Conceived in 2012 as a fifty-year concession by the Nicaraguan government to a Hong Kong company headed by billionaire Wang Jing, the project will accommodate maritime shipping traffic that will exceed the capacity of the Panama Canal over the next few decades.
The canal will also involve the largest earthmoving project in the planet’s history, creating tens of thousands of jobs — half for Nicaraguans, half for Chinese and other foreign workers — whilst destroying ecological systems, forcing relocations of tens of thousands of Nicaraguan campesinos (peasant farmers), and disrupting the annual migration for hundreds of thousands of nonhuman animals.
Critics believe that the project is a scheme to maintain Daniel Ortega’s presidency, now in its third term after abolishing term limits.
Presently, the project’s future looks as uncertain as previous plans, including one by U.S. billionaire Cornelius Vanderbilt in the 1850s. As Nicaragua’s largest source for freshwater, Lake Nicaragua sits at the center of both the project and protests against it.
Ometepe takes its name from the island Ometepe (Nahuatl for “two mountains”) formed by two volcanoes in the lake, which has been home to human civilization, dating to 2,000–500 BCE, and numerous unique species of flora and fauna. UNESCO declared it a biosphere reserve (an ecosystem of unusual natural significance) in 2010.

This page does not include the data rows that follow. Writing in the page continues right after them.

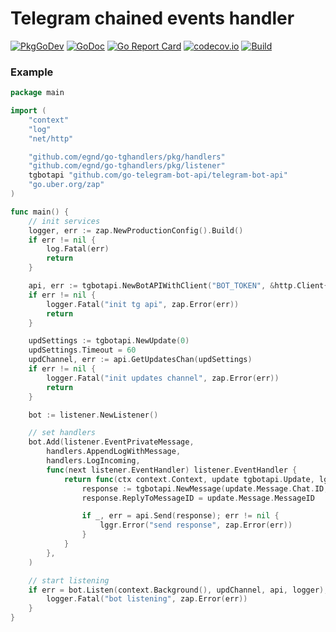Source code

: # Telegram chained events handler

[![PkgGoDev](https://pkg.go.dev/badge/github.com/egnd/go-tghandlers)](https://pkg.go.dev/github.com/egnd/go-tghandlers?tab=doc)
[![GoDoc](https://godoc.org/github.com/egnd/go-tghandlers?status.svg)](https://pkg.go.dev/github.com/egnd/go-tghandlers)
[![Go Report Card](https://goreportcard.com/badge/github.com/egnd/go-tghandlers)](https://goreportcard.com/report/github.com/egnd/go-tghandlers)
[![codecov.io](https://codecov.io/github/egnd/go-tghandlers/coverage.svg?branch=master)](https://codecov.io/gh/egnd/go-tghandlers?branch=master)
[![Build](https://github.com/egnd/go-tghandlers/workflows/change-branch/badge.svg)](https://github.com/egnd/go-tghandlers/actions?query=branch%3Amaster)

### Example
```go
package main

import (
	"context"
	"log"
	"net/http"

	"github.com/egnd/go-tghandlers/pkg/handlers"
	"github.com/egnd/go-tghandlers/pkg/listener"
	tgbotapi "github.com/go-telegram-bot-api/telegram-bot-api"
	"go.uber.org/zap"
)

func main() {
	// init services
	logger, err := zap.NewProductionConfig().Build()
	if err != nil {
		log.Fatal(err)
		return
	}

	api, err := tgbotapi.NewBotAPIWithClient("BOT_TOKEN", &http.Client{})
	if err != nil {
		logger.Fatal("init tg api", zap.Error(err))
		return
	}

	updSettings := tgbotapi.NewUpdate(0)
	updSettings.Timeout = 60
	updChannel, err := api.GetUpdatesChan(updSettings)
	if err != nil {
		logger.Fatal("init updates channel", zap.Error(err))
		return
	}

	bot := listener.NewListener()

	// set handlers
	bot.Add(listener.EventPrivateMessage,
		handlers.AppendLogWithMessage,
		handlers.LogIncoming,
		func(next listener.EventHandler) listener.EventHandler {
			return func(ctx context.Context, update tgbotapi.Update, lggr listener.ILogger) {
				response := tgbotapi.NewMessage(update.Message.Chat.ID, "Hello, world!")
				response.ReplyToMessageID = update.Message.MessageID

				if _, err = api.Send(response); err != nil {
					lggr.Error("send response", zap.Error(err))
				}
			}
		},
	)

	// start listening
	if err = bot.Listen(context.Background(), updChannel, api, logger); err != nil {
		logger.Fatal("bot listening", zap.Error(err))
	}
}
```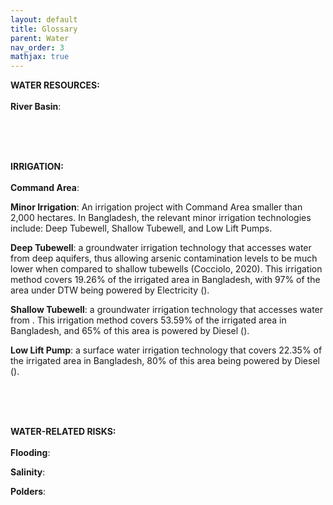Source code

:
 ```yaml
---
layout: default
title: Glossary
parent: Water
nav_order: 3
mathjax: true
---
```



<b>WATER RESOURCES:</b> <br> <br>
<b>River Basin</b>: <br>

<br><br><br>


<b>IRRIGATION:</b> <br> <br>
<b>Command Area</b>: <br>

<b>Minor Irrigation</b>: An irrigation project with Command Area smaller than 2,000 hectares. In Bangladesh, the relevant minor irrigation technologies include: Deep Tubewell,  Shallow Tubewell, and Low Lift Pumps. <br>

<b>Deep Tubewell</b>: a groundwater irrigation technology that accesses water from deep aquifers, thus allowing arsenic contamination levels to be much lower when compared to shallow tubewells (Cocciolo, 2020). This irrigation method covers 19.26% of the irrigated area in Bangladesh, with 97% of the area under DTW being powered by Electricity ().<br>

<b>Shallow Tubewell</b>: a groundwater irrigation technology that accesses water from . This irrigation method covers 53.59% of the irrigated area in Bangladesh, and 65% of this area is powered by Diesel (). <br>

<b>Low Lift Pump</b>: a surface water irrigation technology that covers 22.35% of the irrigated area in Bangladesh, 80% of this area being powered by Diesel (). <br>



<br><br><br>

<b>WATER-RELATED RISKS:</b> <br> <br>
<b>Flooding</b>: <br>

<b>Salinity</b>: <br>

<b>Polders</b>: <br>
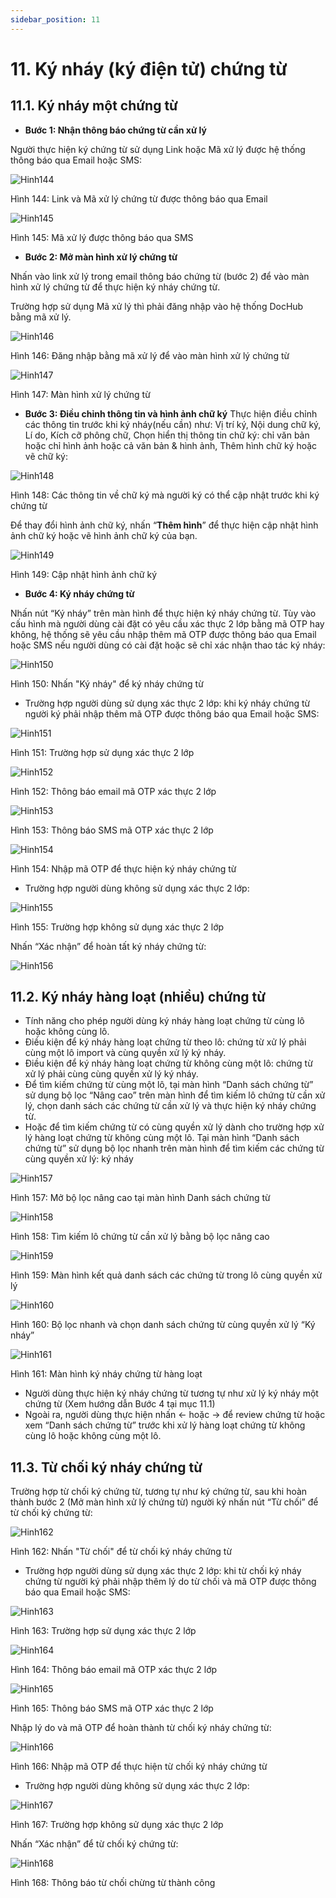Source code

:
 ```yaml
---
sidebar_position: 11
---
```


# 11. Ký nháy (ký điện tử) chứng từ
## 11.1. Ký nháy một chứng từ
* **Bước 1: Nhận thông báo chứng từ cần xử lý**

Người thực hiện ký chứng từ sử dụng Link hoặc Mã xử lý được hệ thống thông báo qua Email hoặc SMS:

![Hinh144](./image/Kynhay1.png)

Hình 144: Link và Mã xử lý chứng từ được thông báo qua Email

![Hinh145](./image/Kynhay2.png)

Hình 145: Mã xử lý được thông báo qua SMS

* **Bước 2: Mở màn hình xử lý chứng từ**

Nhấn vào link xử lý trong email thông báo chứng từ (bước 2) để vào màn hình xử lý chứng từ để thực hiện ký nháy chứng từ. 

Trường hợp sử dụng Mã xử lý thì phải đăng nhập vào hệ thống DocHub bằng mã xử lý.

![Hinh146](./image/Kynhay3.png)

Hình 146: Đăng nhập bằng mã xử lý để vào màn hình xử lý chứng từ

![Hinh147](./image/Kynhay4.png)

Hình 147: Màn hình xử lý chứng từ

* **Bước 3: Điều chỉnh thông tin và hình ảnh chữ ký**
Thực hiện điều chỉnh các thông tin trước khi ký nháy(nếu cần) như: Vị trí ký, Nội dung chữ ký, Lí do, Kích cỡ phông chữ, Chọn hiển thị thông tin chữ ký: chỉ văn bản hoặc chỉ hình ảnh hoặc cả văn bản & hình ảnh, Thêm hình chữ ký hoặc vẽ chữ ký:

![Hinh148](./image/Kynhay5.png)

Hình 148: Các thông tin về chữ ký mà người ký có thể cập nhật trước khi ký chứng từ

Để thay đổi hình ảnh chữ ký, nhấn “**Thêm hình**” để thực hiện cập nhật hình ảnh chữ ký hoặc vẽ hình ảnh chữ ký của bạn.

![Hinh149](./image/Kynhay6.png)

Hình 149: Cập nhật hình ảnh chữ ký

* **Bước 4: Ký nháy chứng từ**

Nhấn nút “Ký nháy” trên màn hình để thực hiện ký nháy chứng từ. Tùy vào cấu hình mà người dùng cài đặt có yêu cầu xác thực 2 lớp bằng mã OTP hay không, hệ thống sẽ yêu cầu nhập thêm mã OTP được thông báo qua Email hoặc SMS nếu người dùng có cài đặt hoặc sẽ chỉ xác nhận thao tác ký nháy:

![Hinh150](./image/Kynhay7.png)

Hình 150: Nhấn "Ký nháy" để ký nháy chứng từ

* Trường hợp người dùng sử dụng xác thực 2 lớp: khi ký nháy chứng từ người ký phải nhập thêm mã OTP được thông báo qua Email hoặc SMS:

![Hinh151](./image/Kynhay8.png)

Hình 151: Trường hợp sử dụng xác thực 2 lớp

![Hinh152](./image/Kynhay9.png)

Hình 152: Thông báo email mã OTP xác thực 2 lớp

![Hinh153](./image/Kynhay10.png)

Hình 153: Thông báo SMS mã OTP xác thực 2 lớp

![Hinh154](./image/Kynhay11.png)

Hình 154: Nhập mã OTP để thực hiện ký nháy chứng từ

* Trường hợp người dùng không sử dụng xác thực 2 lớp:

![Hinh155](./image/Kynhay12.png)

Hình 155: Trường hợp không sử dụng xác thực 2 lớp

Nhấn “Xác nhận” để hoàn tất ký nháy chứng từ:

![Hinh156](./image/Kynhay13.png)

## 11.2. Ký nháy hàng loạt (nhiều) chứng từ
- Tính năng cho phép người dùng ký nháy hàng loạt chứng từ cùng lô hoặc không cùng lô.
- Điều kiện để ký nháy hàng loạt chứng từ theo lô: chứng từ xử lý phải cùng một lô import và cùng quyền xử lý ký nháy.
- Điều kiện để ký nháy hàng loạt chứng từ không cùng một lô: chứng từ xử lý phải cùng cùng quyền xử lý ký nháy.
- Để tìm kiếm chứng từ cùng một lô, tại màn hình “Danh sách chứng từ” sử dụng bộ lọc “Nâng cao” trên màn hình để tìm kiếm lô chứng từ cần xử lý, chọn danh sách các chứng từ cần xử lý và thực hiện ký nháy chứng từ.
- Hoặc để tìm kiếm chứng từ có cùng quyền xử lý dành cho trường hợp xử lý hàng loạt chứng từ không cùng một lô. Tại màn hình “Danh sách chứng từ” sử dụng bộ lọc nhanh trên màn hình để tìm kiếm các chứng từ cùng quyền xử lý: ký nháy

![Hinh157](./image/Kynhay14.png)

Hình 157: Mở bộ lọc nâng cao tại màn hình Danh sách chứng từ

![Hinh158](./image/Kynhay15.png)

Hình 158: Tìm kiếm lô chứng từ cần xử lý bằng bộ lọc nâng cao

![Hinh159](./image/Kynhay16.png)

Hình 159: Màn hình kết quả danh sách các chứng từ trong lô cùng quyền xử lý

![Hinh160](./image/Kynhay17.png)

Hình 160: Bộ lọc nhanh và chọn danh sách chứng từ cùng quyền xử lý “Ký nháy”

![Hinh161](./image/Kynhay18.png)

Hình 161: Màn hình ký nháy chứng từ hàng loạt
- Người dùng thực hiện ký nháy chứng từ tương tự như xử lý ký nháy một chứng từ (Xem hướng dẫn Bước 4 tại mục 11.1)
- Ngoài ra, người dùng thực hiện nhấn <- hoặc -> để review chứng từ hoặc xem “Danh sách chứng từ” trước khi xử lý hàng loạt chứng từ không cùng lô hoặc không cùng một lô.

## 11.3. Từ chối ký nháy chứng từ
Trường hợp từ chối ký chứng từ, tương tự như ký chứng từ, sau khi hoàn thành bước 2 (Mở màn hình xử lý chứng từ) người ký nhấn nút “Từ chối” để từ chối ký chứng từ:

![Hinh162](./image/Kynhay19.png)

Hình 162: Nhấn "Từ chối" để từ chối ký nháy chứng từ
* Trường hợp người dùng sử dụng xác thực 2 lớp: khi từ chối ký nháy chứng từ người ký phải nhập thêm lý do từ chối và mã OTP được thông báo qua Email hoặc SMS:

![Hinh163](./image/Kynhay20.png)

Hình 163: Trường hợp sử dụng xác thực 2 lớp

![Hinh164](./image/Kynhay21.png)

Hình 164: Thông báo email mã OTP xác thực 2 lớp

![Hinh165](./image/Kynhay22.png)

Hình 165: Thông báo SMS mã OTP xác thực 2 lớp

Nhập lý do và mã OTP để hoàn thành từ chối ký nháy chứng từ:

![Hinh166](./image/Kynhay23.png)

Hình 166: Nhập mã OTP để thực hiện từ chối ký nháy chứng từ
* Trường hợp người dùng không sử dụng xác thực 2 lớp: 

![Hinh167](./image/Kynhay24.png)

Hình 167: Trường hợp không sử dụng xác thực 2 lớp

Nhấn “Xác nhận” để từ chối ký chứng từ:

![Hinh168](./image/Kynhay25.png)

Hình 168: Thông báo từ chối chừng từ thành công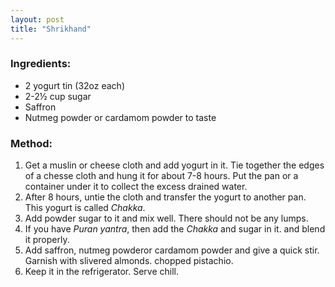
 ```yaml
---
layout: post
title: "Shrikhand"
---
```




### Ingredients:
* 2 yogurt tin (32oz each)
* 2-2½ cup sugar
* Saffron
* Nutmeg powder or cardamom powder to taste

### Method:
1. Get a muslin or cheese cloth and add yogurt in it. Tie together the edges of a chesse cloth and hung it for about 7-8 hours. Put the pan or a container under it to collect the excess drained water. 
2. After 8 hours, untie the cloth and transfer the yogurt to another pan. This yogurt is called _Chakka_. 
3. Add powder sugar to it and mix well. There should not be any lumps. 
4. If you have _Puran yantra_, then add the _Chakka_ and sugar in it. and blend it properly. 
5. Add saffron, nutmeg powderor cardamom powder and give a quick stir. 
Garnish with slivered almonds. chopped pistachio.
6. Keep it in the refrigerator. Serve chill.
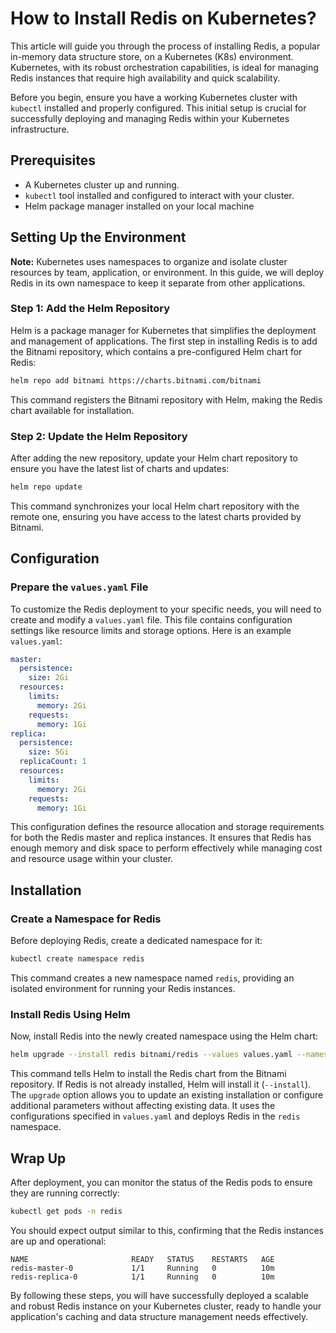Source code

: # How to Install Redis on Kubernetes?

This article will guide you through the process of installing Redis, a popular in-memory data structure store, on a
Kubernetes (K8s) environment. Kubernetes, with its robust orchestration capabilities, is ideal for managing Redis
instances that require high availability and quick scalability.

Before you begin, ensure you have a working Kubernetes cluster with `kubectl` installed and properly configured. This
initial setup is crucial for successfully deploying and managing Redis within your Kubernetes infrastructure.

## Prerequisites

- A Kubernetes cluster up and running.
- `kubectl` tool installed and configured to interact with your cluster.
- Helm package manager installed on your local machine

## Setting Up the Environment

**Note:**
Kubernetes uses namespaces to organize and isolate cluster resources by team, application, or environment. In this
guide, we will deploy Redis in its own namespace to keep it separate from other applications.

### Step 1: Add the Helm Repository

Helm is a package manager for Kubernetes that simplifies the deployment and management of applications. The first step
in installing Redis is to add the Bitnami repository, which contains a pre-configured Helm chart for Redis:

```bash
helm repo add bitnami https://charts.bitnami.com/bitnami
```

This command registers the Bitnami repository with Helm, making the Redis chart available for installation.

### Step 2: Update the Helm Repository

After adding the new repository, update your Helm chart repository to ensure you have the latest list of charts and
updates:

```bash
helm repo update
```

This command synchronizes your local Helm chart repository with the remote one, ensuring you have access to the latest
charts provided by Bitnami.

## Configuration

### Prepare the `values.yaml` File

To customize the Redis deployment to your specific needs, you will need to create and modify a `values.yaml` file. This
file contains configuration settings like resource limits and storage options. Here is an example `values.yaml`:

```yaml
master:
  persistence:
    size: 2Gi
  resources:
    limits:
      memory: 2Gi
    requests:
      memory: 1Gi
replica:
  persistence:
    size: 5Gi
  replicaCount: 1
  resources:
    limits:
      memory: 2Gi
    requests:
      memory: 1Gi
```

This configuration defines the resource allocation and storage requirements for both the Redis master and replica
instances. It ensures that Redis has enough memory and disk space to perform effectively while managing cost and
resource usage within your cluster.

## Installation

### Create a Namespace for Redis

Before deploying Redis, create a dedicated namespace for it:

```bash
kubectl create namespace redis
```

This command creates a new namespace named `redis`, providing an isolated environment for running your Redis instances.

### Install Redis Using Helm

Now, install Redis into the newly created namespace using the Helm chart:

```bash
helm upgrade --install redis bitnami/redis --values values.yaml --namespace redis --create-namespace
```

This command tells Helm to install the Redis chart from the Bitnami repository. If Redis is not already installed, Helm
will install it (`--install`). The `upgrade` option allows you to update an existing installation or configure
additional parameters without affecting existing data. It uses the configurations specified in `values.yaml` and deploys
Redis in the `redis` namespace.

## Wrap Up

After deployment, you can monitor the status of the Redis pods to ensure they are running correctly:

```bash
kubectl get pods -n redis
```

You should expect output similar to this, confirming that the Redis instances are up and operational:

``` title="Expected output"
NAME                       READY   STATUS    RESTARTS   AGE
redis-master-0             1/1     Running   0          10m
redis-replica-0            1/1     Running   0          10m
```

By following these steps, you will have successfully deployed a scalable and robust Redis instance on your Kubernetes
cluster, ready to handle your application's caching and data structure management needs effectively.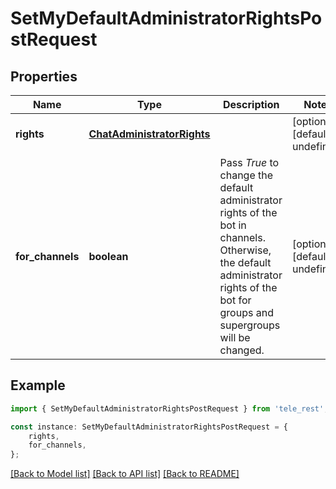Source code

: # SetMyDefaultAdministratorRightsPostRequest


## Properties

Name | Type | Description | Notes
------------ | ------------- | ------------- | -------------
**rights** | [**ChatAdministratorRights**](ChatAdministratorRights.md) |  | [optional] [default to undefined]
**for_channels** | **boolean** | Pass *True* to change the default administrator rights of the bot in channels. Otherwise, the default administrator rights of the bot for groups and supergroups will be changed. | [optional] [default to undefined]

## Example

```typescript
import { SetMyDefaultAdministratorRightsPostRequest } from 'tele_rest';

const instance: SetMyDefaultAdministratorRightsPostRequest = {
    rights,
    for_channels,
};
```

[[Back to Model list]](../README.md#documentation-for-models) [[Back to API list]](../README.md#documentation-for-api-endpoints) [[Back to README]](../README.md)
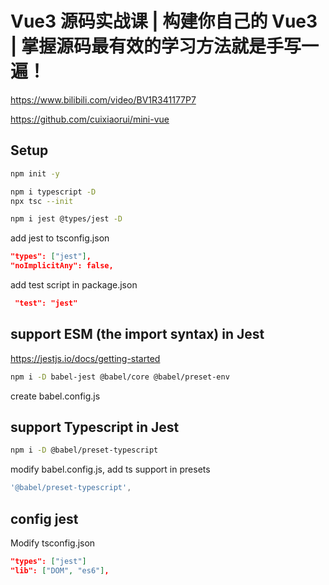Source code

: # Vue3 源码实战课 | 构建你自己的 Vue3 | 掌握源码最有效的学习方法就是手写一遍！

https://www.bilibili.com/video/BV1R341177P7

https://github.com/cuixiaorui/mini-vue



## Setup

```sh
npm init -y

npm i typescript -D
npx tsc --init

npm i jest @types/jest -D
```

add jest to tsconfig.json

```json
"types": ["jest"],    
"noImplicitAny": false,                 
```

add test script in package.json

```json
 "test": "jest"
```

## support ESM (the import syntax) in Jest

https://jestjs.io/docs/getting-started

```sh
npm i -D babel-jest @babel/core @babel/preset-env
```

create babel.config.js

## support Typescript in Jest

```sh
npm i -D @babel/preset-typescript
```

modify babel.config.js, add ts support in presets
```js
'@babel/preset-typescript',
```

## config jest

Modify tsconfig.json

```json
"types": ["jest"]
"lib": ["DOM", "es6"],  
```

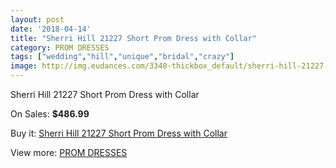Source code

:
 ```yaml
---
layout: post
date: '2018-04-14'
title: "Sherri Hill 21227 Short Prom Dress with Collar"
category: PROM DRESSES
tags: ["wedding","hill","unique","bridal","crazy"]
image: http://img.eudances.com/3340-thickbox_default/sherri-hill-21227-short-prom-dress-with-collar.jpg
---
```

Sherri Hill 21227 Short Prom Dress with Collar

On Sales: **$486.99**
<a href="https://www.eudances.com/en/prom-dresses/1138-sherri-hill-21227-short-prom-dress-with-collar.html"><amp-img layout="responsive" width="600" height="600" src="//img.eudances.com/3340-thickbox_default/sherri-hill-21227-short-prom-dress-with-collar.jpg" alt="Sherri Hill 21227 Short Prom Dress with Collar 0" /></a>
<a href="https://www.eudances.com/en/prom-dresses/1138-sherri-hill-21227-short-prom-dress-with-collar.html"><amp-img layout="responsive" width="600" height="600" src="//img.eudances.com/3344-thickbox_default/sherri-hill-21227-short-prom-dress-with-collar.jpg" alt="Sherri Hill 21227 Short Prom Dress with Collar 1" /></a>
<a href="https://www.eudances.com/en/prom-dresses/1138-sherri-hill-21227-short-prom-dress-with-collar.html"><amp-img layout="responsive" width="600" height="600" src="//img.eudances.com/3343-thickbox_default/sherri-hill-21227-short-prom-dress-with-collar.jpg" alt="Sherri Hill 21227 Short Prom Dress with Collar 2" /></a>
<a href="https://www.eudances.com/en/prom-dresses/1138-sherri-hill-21227-short-prom-dress-with-collar.html"><amp-img layout="responsive" width="600" height="600" src="//img.eudances.com/3342-thickbox_default/sherri-hill-21227-short-prom-dress-with-collar.jpg" alt="Sherri Hill 21227 Short Prom Dress with Collar 3" /></a>
<a href="https://www.eudances.com/en/prom-dresses/1138-sherri-hill-21227-short-prom-dress-with-collar.html"><amp-img layout="responsive" width="600" height="600" src="//img.eudances.com/3341-thickbox_default/sherri-hill-21227-short-prom-dress-with-collar.jpg" alt="Sherri Hill 21227 Short Prom Dress with Collar 4" /></a>

Buy it: [Sherri Hill 21227 Short Prom Dress with Collar](https://www.eudances.com/en/prom-dresses/1138-sherri-hill-21227-short-prom-dress-with-collar.html "Sherri Hill 21227 Short Prom Dress with Collar")

View more: [PROM DRESSES](https://www.eudances.com/en/13-prom-dresses "PROM DRESSES")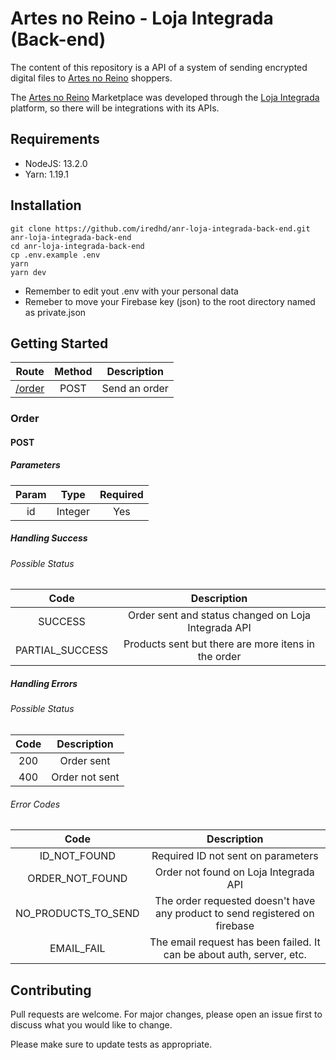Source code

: # Artes no Reino - Loja Integrada (Back-end)

The content of this repository is a API of a system of sending encrypted digital files to [Artes no Reino](https://loja.artesnoreino.com.br) shoppers.

The [Artes no Reino](https://loja.artesnoreino.com.br) Marketplace was developed through the [Loja Integrada](https://lojaintegrada.com.br) platform, so there will be integrations with its APIs.

## Requirements
* NodeJS: 13.2.0
* Yarn: 1.19.1

## Installation
```
git clone https://github.com/iredhd/anr-loja-integrada-back-end.git anr-loja-integrada-back-end
cd anr-loja-integrada-back-end
cp .env.example .env
yarn
yarn dev
```
- Remember to edit yout .env with your personal data
- Remeber to move your Firebase key (json) to the root directory named as private.json

## Getting Started

|Route|Method|Description|
|:-:|:-:|:-:|
|[/order](#order) |POST|Send an order|

### Order
#### POST
##### Parameters

|Param|Type|Required|
|:-:|:-:|:-:|
|id|Integer|Yes|

##### Handling Success

###### Possible Status
|Code|Description|
|:-:|:-:|
|SUCCESS|Order sent and status changed on Loja Integrada API|
|PARTIAL_SUCCESS|Products sent but there are more itens in the order|

##### Handling Errors

###### Possible Status

|Code|Description|
|:-:|:-:|
|200|Order sent|
|400|Order not sent|

###### Error Codes

|Code|Description|
|:-:|:-:|
|ID_NOT_FOUND|Required ID not sent on parameters|
|ORDER_NOT_FOUND|Order not found on Loja Integrada API|
|NO_PRODUCTS_TO_SEND|The order requested doesn't have any product to send registered on firebase|
|EMAIL_FAIL|The email request has been failed. It can be about auth, server, etc.|

## Contributing
Pull requests are welcome. For major changes, please open an issue first to discuss what you would like to change.

Please make sure to update tests as appropriate.

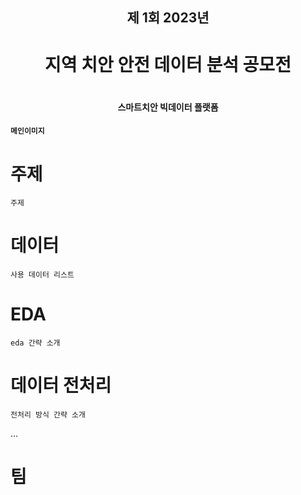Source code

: <h2 align='center'> 제 1회 2023년  <h2>

<h1 align='center'> 지역 치안 안전 데이터 분석 공모전 <h1>

<h4 align='center'> 스마트치안 빅데이터 플랫폼 <h4>

```
메인이미지
```

# 주제
```
주제
```

# 데이터
```
사용 데이터 리스트
```

# EDA
```
eda 간략 소개
```

# 데이터 전처리
```
전처리 방식 간략 소개
```

...


# 팀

To play, users navigate through the island’s lush forest with an animated avatar of El Chapulín Colorado (“The Red Grasshopper”) from the long-running Mexican television comedy, created by Roberto Gómez Bolaños (aka Chespirito) as parody of superhero series. When El Chapulín throws his trusty weapon Chipotle Chillón (“squeaky mallet”) to hit Ortega wearing red sparring gear, Wang driving a spaceship-capped bulldozer, or other obstacles, they explode. When the player bypasses them, he frees the country — and is sometimes thanked by the lungless salamander (Bolitoglossa insularis), an indigenous creature.
Ricardo Miranda Zúñiga approaches art as a social practice that seeks to establish dialogue in public spaces. Born to immigrant parents and growing up between Nicaragua and San Francisco (California) in the United States, he has had a strong awareness of inequality and discrimination since an early age. Themes such as immigration, discrimination, gentrification, and the effects of globalization extend from highly subjective experiences and observations into his arts practice, which tactically engages audiences through popular metaphors and critical perspectives.